June 14, 2024

失業率過去最悪 45.5%に

フィリピンの失業率が深刻になっている。世論調査機関ソーシャル・ウェザー・ステーションズ(SWS)が16日発表した調査で、7月の成人人口(18歳以上)の失業率は45.5%だった。1993年の調査開始以来、過去最悪となった。新型コロナウイルス対策の外出・移動制限が長期にわたって実施されている影響で、失業者数は2,730万人に上った。

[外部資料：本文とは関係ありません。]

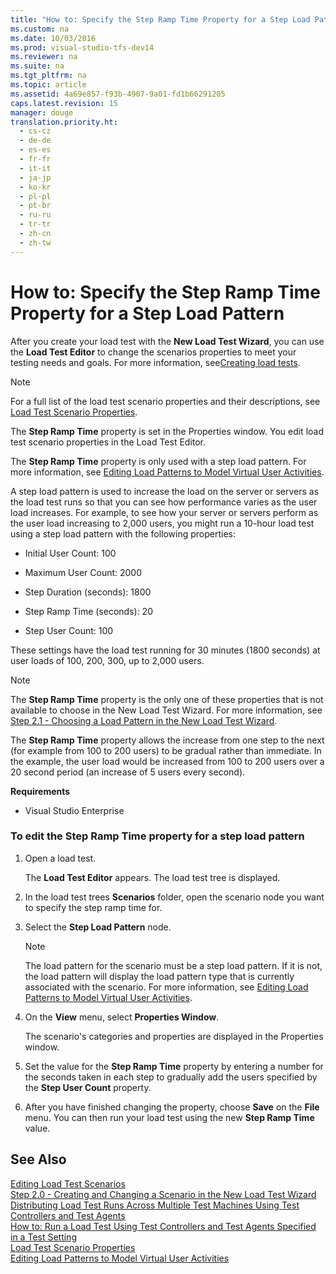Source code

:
```yaml
---
title: "How to: Specify the Step Ramp Time Property for a Step Load Pattern"
ms.custom: na
ms.date: 10/03/2016
ms.prod: visual-studio-tfs-dev14
ms.reviewer: na
ms.suite: na
ms.tgt_pltfrm: na
ms.topic: article
ms.assetid: 4a69e857-f93b-4907-9a01-fd1b66291205
caps.latest.revision: 15
manager: douge
translation.priority.ht: 
  - cs-cz
  - de-de
  - es-es
  - fr-fr
  - it-it
  - ja-jp
  - ko-kr
  - pl-pl
  - pt-br
  - ru-ru
  - tr-tr
  - zh-cn
  - zh-tw
---
```

# How to: Specify the Step Ramp Time Property for a Step Load Pattern
After you create your load test with the **New Load Test Wizard**, you can use the **Load Test Editor** to change the scenarios properties to meet your testing needs and goals. For more information, see[Creating load tests](../Topic/Creating%20load%20tests.md).  
  
> [!NOTE]
>  For a full list of the load test scenario properties and their descriptions, see [Load Test Scenario Properties](../dv_TeamTestALM/Load-Test-Scenario-Properties.md).  
  
 The **Step Ramp Time** property is set in the Properties window. You edit load test scenario properties in the Load Test Editor.  
  
 The **Step Ramp Time** property is only used with a step load pattern. For more information, see [Editing Load Patterns to Model Virtual User Activities](../dv_TeamTestALM/Editing-Load-Patterns-to-Model-Virtual-User-Activities.md).  
  
 A step load pattern is used to increase the load on the server or servers as the load test runs so that you can see how performance varies as the user load increases. For example, to see how your server or servers perform as the user load increasing to 2,000 users, you might run a 10-hour load test using a step load pattern with the following properties:  
  
-   Initial User Count: 100  
  
-   Maximum User Count: 2000  
  
-   Step Duration (seconds): 1800  
  
-   Step Ramp Time (seconds): 20  
  
-   Step User Count: 100  
  
 These settings have the load test running for 30 minutes (1800 seconds) at user loads of 100, 200, 300, up to 2,000 users.  
  
> [!NOTE]
>  The **Step Ramp Time** property is the only one of these properties that is not available to choose in the New Load Test Wizard. For more information, see [Step 2.1 - Choosing a Load Pattern in the New Load Test Wizard](../Topic/Creating%20load%20tests.md#CreatingLoadTestsUsingWizardStep2_1).  
  
 The **Step Ramp Time** property allows the increase from one step to the next (for example from 100 to 200 users) to be gradual rather than immediate. In the example, the user load would be increased from 100 to 200 users over a 20 second period (an increase of 5 users every second).  
  
 **Requirements**  
  
-   Visual Studio Enterprise  
  
### To edit the Step Ramp Time property for a step load pattern  
  
1.  Open a load test.  
  
     The **Load Test Editor** appears. The load test tree is displayed.  
  
2.  In the load test trees **Scenarios** folder, open the scenario node you want to specify the step ramp time for.  
  
3.  Select the **Step Load Pattern** node.  
  
    > [!NOTE]
    >  The load pattern for the scenario must be a step load pattern. If it is not, the load pattern will display the load pattern type that is currently associated with the scenario. For more information, see [Editing Load Patterns to Model Virtual User Activities](../dv_TeamTestALM/Editing-Load-Patterns-to-Model-Virtual-User-Activities.md).  
  
4.  On the **View** menu, select **Properties Window**.  
  
     The scenario's categories and properties are displayed in the Properties window.  
  
5.  Set the value for the **Step Ramp Time** property by entering a number for the seconds taken in each step to gradually add the users specified by the **Step User Count** property.  
  
6.  After you have finished changing the property, choose **Save** on the **File** menu. You can then run your load test using the new **Step Ramp Time** value.  
  
## See Also  
 [Editing Load Test Scenarios](../dv_TeamTestALM/Editing-Load-Test-Scenarios-Using-the-Load-Test-Editor.md)   
 [Step 2.0 - Creating and Changing a Scenario in the New Load Test Wizard](../Topic/Creating%20load%20tests.md#CreatingLoadTestsUsingWizardStep2)   
 [Distributing Load Test Runs Across Multiple Test Machines Using Test Controllers and Test Agents](../dv_TeamTestALM/Distributing-Load-Test-Runs-Across-Multiple-Test-Machines-Using-Test-Controllers-and-Test-Agents.md)   
 [How to: Run a Load Test Using Test Controllers and Test Agents Specified in a Test Setting](../Topic/How%20to:%20Run%20a%20Load%20Test%20Using%20Test%20Controllers%20and%20Test%20Agents%20Specified%20in%20a%20Test%20Setting.md)   
 [Load Test Scenario Properties](../dv_TeamTestALM/Load-Test-Scenario-Properties.md)   
 [Editing Load Patterns to Model Virtual User Activities](../dv_TeamTestALM/Editing-Load-Patterns-to-Model-Virtual-User-Activities.md)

地方別に見ると、ビサヤが47%と最も高い。以下、ミンダナオが46%、マニラ首都圏を除くルソンが45%、首都圏が44%だった。調査は18歳の成人1,555人を対象に、7月3~6日に電話などで聞き取った。

ベリヨ労働雇用相は17日の声明で「統計庁(PSA)の失業率とSWSの調査では対象が異なる。PSAは公式の雇用情報に基づいて集計している」と述べた。PSAによると、4月の失業率は過去最悪の17.7%となり、失業者数は743万人だった。PSAは15歳以上を対象にしている。

ロケ大統領報道官は17日の会見で「厳格な外出・移動制限を敷いていたので、さらに悪い数字を想定していた」と話した。今後については、これ以上失業者を出さないよう、新型コロナの対策を取りつつ、経済活動を再開する必要があるとの見方を示した。